Call and response: getting in touch with thinly stretched local authorities

By Poppleston Allen

- Last updated on GMT

Real issue: the licensing business relies on local authorities being contactable and having discussions
Real issue: the licensing business relies on local authorities being contactable and having discussions
A squeeze on local authorities has pushed licensing even further down the ladder of importance.

The reports in the press about local authorities struggling financially may have implications for the provision of licensing functions.

Those of us who practise this rather arcane pursuit tend to forget that licensing is only a very small part of local authorities’ duties and is not regarded understandably as significant compared to many of their other responsibilities. Arguably, therefore, it is more at risk of the fallout from that dreaded word ‘restructuring’. I sometimes smile to myself when I telephone the main number of some local authorities and I am given an automated list of services of which ‘refuse collection’ is the most important and licensing does not even merit a mention. I digress slightly but my favourite is: “If you have not had your bins emptied today then please hang up now”!

For some time now, along with other public services (including the police), there has been a trend that includes moving council offices out of town, replacing decision makers with administrative staff, not replacing experienced officers, reducing staff numbers and relying on technology and flexible working.

In many local authorities (but I stress not all), it can be very difficult to get hold of licensing or environmental health officers particularly if urgent assistance is needed; often an enquirer is encouraged to email, which may be answered in two to three days but may not be; sometimes a call to an officer who knows the area, the policy and the views of local councillors can be invaluable to a client looking to move to the area.

I have recently been trying to track down an environmental health (noise) officer in the north of the country, who has been most elusive. I managed to leave a message on his voicemail that had the extremely positive message: “My aim is to return calls by the following day.” I am sorry to report that two weeks later this ambitious standard has not been met.
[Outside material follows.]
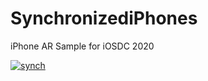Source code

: # SynchronizediPhones
iPhone AR Sample for iOSDC 2020

[![synch](https://img.youtube.com/vi/ka4dRsgbG0M/0.jpg)](https://www.youtube.com/watch?v=ka4dRsgbG0M)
However, this officer also has the memorable ‘out of office’, which states: “I am out of the office and I will respond to this if my inbox is not full and your email has not been rejected.”

I am not making this up and, while it may be amusing, there is a serious point here. We in the licensing business rely on local authorities being contactable and having discussions, which is all part of the process and partnership working. If local authorities continue to be squeezed then it will make the process less efficient; it will be harder to obtain guidance and have decisions made,
clients will get frustrated and there will be an impact on business development and efficiency.